Setting up your site’s primary domain should be one of the very first things you do. You do not want customers to see your “...myshopify.com” URL. It looks unprofessional and diminishes your brand value. If your brand doesn’t command value your products won’t either.
2. No About us page.
People buy as much because of who you are as what you sell. An authentic connection is central to building a great e-commerce brand so tell customers about you, your team and why your brand exists. Shopify makes it so easy to set up an eCommerce site, that it’s tempting to jump straight to selling and skip over telling customers who you are.
3. Weak product descriptions.
Product descriptions are key to growing your business. If they’re unclear or weak, or repetitive, your site’s ranking in search results will suffer. If people can’t find your site, they won’t be able to shop there! Descriptions are also one of your most powerful sales tools. Once a buyer has landed on the product description, chances are they're pretty far along the sales funnel. A great description is what will make them click “add to cart” driving revenue for you. So what makes a product description great?
First, make sure it’s clear, concise and unique. Don’t get lazy and use similar (or the same) language for every product. It’s bad for search and useless to buyers.
Use bullet points. Everyone loves easy to read digestible content. Put the buyer’s needs first. What sort of questions could they have that make them hesitant to buy? For example, if it’s a pair of pants, fit, measurements, and care are top of mind concerns. Do some research on your buyers, identify the common questions and address those. For clothing and apparel, USE sizing charts!
4. Bad images and graphics.
Blurry, incorrectly sized images, logos and other graphics make your site looks amateur (at best) and untrustworthy. Thanks to cognitive association, poor quality images will translate into bad product quality in shopper’s minds.
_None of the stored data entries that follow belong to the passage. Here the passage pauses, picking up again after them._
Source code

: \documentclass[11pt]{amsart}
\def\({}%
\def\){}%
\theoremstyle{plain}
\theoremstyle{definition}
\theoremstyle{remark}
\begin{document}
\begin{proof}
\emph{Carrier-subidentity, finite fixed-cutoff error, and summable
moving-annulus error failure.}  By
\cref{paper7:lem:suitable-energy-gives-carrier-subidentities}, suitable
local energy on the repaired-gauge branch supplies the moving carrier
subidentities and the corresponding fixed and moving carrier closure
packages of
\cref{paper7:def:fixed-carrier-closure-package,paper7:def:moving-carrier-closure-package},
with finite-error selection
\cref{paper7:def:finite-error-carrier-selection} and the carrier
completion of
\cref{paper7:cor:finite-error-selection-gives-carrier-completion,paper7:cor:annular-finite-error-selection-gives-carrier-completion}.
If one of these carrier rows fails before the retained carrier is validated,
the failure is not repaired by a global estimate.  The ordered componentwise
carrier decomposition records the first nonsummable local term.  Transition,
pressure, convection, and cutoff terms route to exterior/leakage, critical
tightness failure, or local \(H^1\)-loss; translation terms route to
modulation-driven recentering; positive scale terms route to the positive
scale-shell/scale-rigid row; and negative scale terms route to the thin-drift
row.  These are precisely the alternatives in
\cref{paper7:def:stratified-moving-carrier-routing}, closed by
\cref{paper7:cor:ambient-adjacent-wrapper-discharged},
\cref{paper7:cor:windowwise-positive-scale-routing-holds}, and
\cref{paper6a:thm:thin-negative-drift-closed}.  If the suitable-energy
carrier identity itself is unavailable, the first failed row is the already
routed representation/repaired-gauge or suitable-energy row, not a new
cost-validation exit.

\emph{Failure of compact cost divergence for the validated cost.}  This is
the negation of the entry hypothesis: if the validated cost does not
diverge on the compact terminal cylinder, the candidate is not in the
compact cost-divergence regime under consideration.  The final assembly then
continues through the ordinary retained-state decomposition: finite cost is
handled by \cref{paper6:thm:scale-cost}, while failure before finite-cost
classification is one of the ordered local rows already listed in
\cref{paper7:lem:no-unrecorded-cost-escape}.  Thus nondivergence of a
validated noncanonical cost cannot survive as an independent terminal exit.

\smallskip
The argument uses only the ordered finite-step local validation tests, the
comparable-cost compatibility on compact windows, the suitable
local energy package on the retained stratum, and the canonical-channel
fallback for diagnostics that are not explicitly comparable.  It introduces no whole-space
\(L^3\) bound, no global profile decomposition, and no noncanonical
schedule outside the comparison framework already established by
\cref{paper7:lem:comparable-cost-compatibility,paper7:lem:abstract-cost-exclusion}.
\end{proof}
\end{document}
5. You don't do your app homework.
Thoroughly test and research any Shopify Apps (marketing, email, etc.,) before adding them. Remember they are built by third parties and Shopify doesn't vet them for you.
6. You try to manually upload your inventory.
Beginner's mistake. Take advantage of the [batch upload feature](https://help.shopify.com/en/manual/products/import-export/import-products) (via .csv file) to load your initial inventory, which can save hours over adding products one-by-one.
7. Not testing on multiple devices!
Make sure to test your site on multiple devices. Quality assurance (QA) is vital to your brand value and your site’s success. Skimp out on testing and your site is guaranteed to look janky or flat out not work. A dysfunctional site will cause you to lose customers and your brand reputation will be damaged.
8. If you build it they will come.
True, if you’re Kevin Costner in Field of Dreams. For the rest of us, marketing is key to growth. Competition is steep and standing out is tough. Call on experts to help you create a solid, meaningful brand and a marketing strategy to take that brand to the next level.
9. Pop-up overload.
Brands love them because they’re great for collecting critical data. Shoppers hate them because they’re intrusive, disruptive and fundamentally annoying. All of these negative feelings are compounded exponentially when a pop-up appears too soon after landing on a site. A shopper may, in theory, be quite willing to share their info with your brand but after they’ve determined that your brand is interesting to them. Put yourself in your shopper’s shoes and use caution with pop-ups.
10. Not using collection pages.
Collection pages are how Shopify helps users categorize products making it easy for shoppers to search and find what they’re looking for. They’re also great for ranking in search for high volume search terms. Collection pages are a default feature so not leveraging them is a waste.